┌─ Data provided

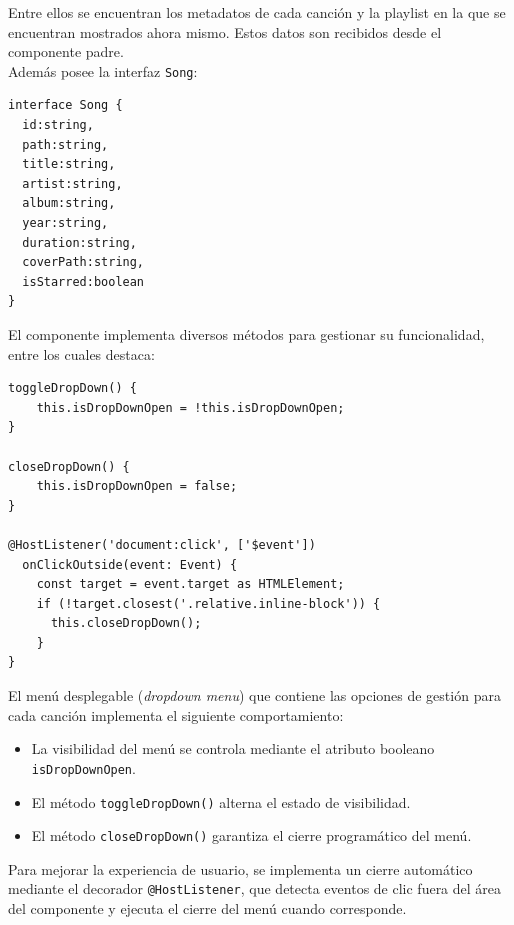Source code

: \documentclass[11pt, a4paper]{article}
\begin{document}
                Entre ellos se encuentran los metadatos de cada canción y la playlist en la que se encuentran mostrados ahora mismo. Estos datos son recibidos desde el componente padre. \\

                Además posee la interfaz \texttt{Song}:

                \begin{lstlisting}[caption={Song}]
interface Song {
  id:string,
  path:string,
  title:string,
  artist:string,
  album:string,
  year:string,
  duration:string,
  coverPath:string,
  isStarred:boolean
}
                \end{lstlisting}

                El componente implementa diversos métodos para gestionar su funcionalidad, entre los cuales destaca:

                \begin{lstlisting}[caption={Dropdown menu}]
toggleDropDown() {
    this.isDropDownOpen = !this.isDropDownOpen;
}

closeDropDown() {
    this.isDropDownOpen = false;
}

@HostListener('document:click', ['$event'])
  onClickOutside(event: Event) {
    const target = event.target as HTMLElement;
    if (!target.closest('.relative.inline-block')) {
      this.closeDropDown();
    }
}
                \end{lstlisting}

                El menú desplegable (\textit{dropdown menu}) que contiene las opciones de gestión para cada canción implementa el siguiente comportamiento:

                \begin{itemize}
                  \item La visibilidad del menú se controla mediante el atributo booleano \texttt{isDropDownOpen}.
                  \item El método \texttt{toggleDropDown()} alterna el estado de visibilidad.
                  \item El método \texttt{closeDropDown()} garantiza el cierre programático del menú.
                \end{itemize}

                Para mejorar la experiencia de usuario, se implementa un cierre automático mediante el decorador \texttt{@HostListener}, que detecta eventos de clic fuera del área del componente y ejecuta el cierre del menú cuando corresponde.
\end{document}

└─

Assignment: Set down only the lines running from the line with "estado de visibilidad." to the end of the entries above, both included, exactly as they stand.

Your solution:
                  \item El método \texttt{toggleDropDown()} alterna el estado de visibilidad.
                  \item El método \texttt{closeDropDown()} garantiza el cierre programático del menú.
                \end{itemize}

                Para mejorar la experiencia de usuario, se implementa un cierre automático mediante el decorador \texttt{@HostListener}, que detecta eventos de clic fuera del área del componente y ejecuta el cierre del menú cuando corresponde.
\end{document}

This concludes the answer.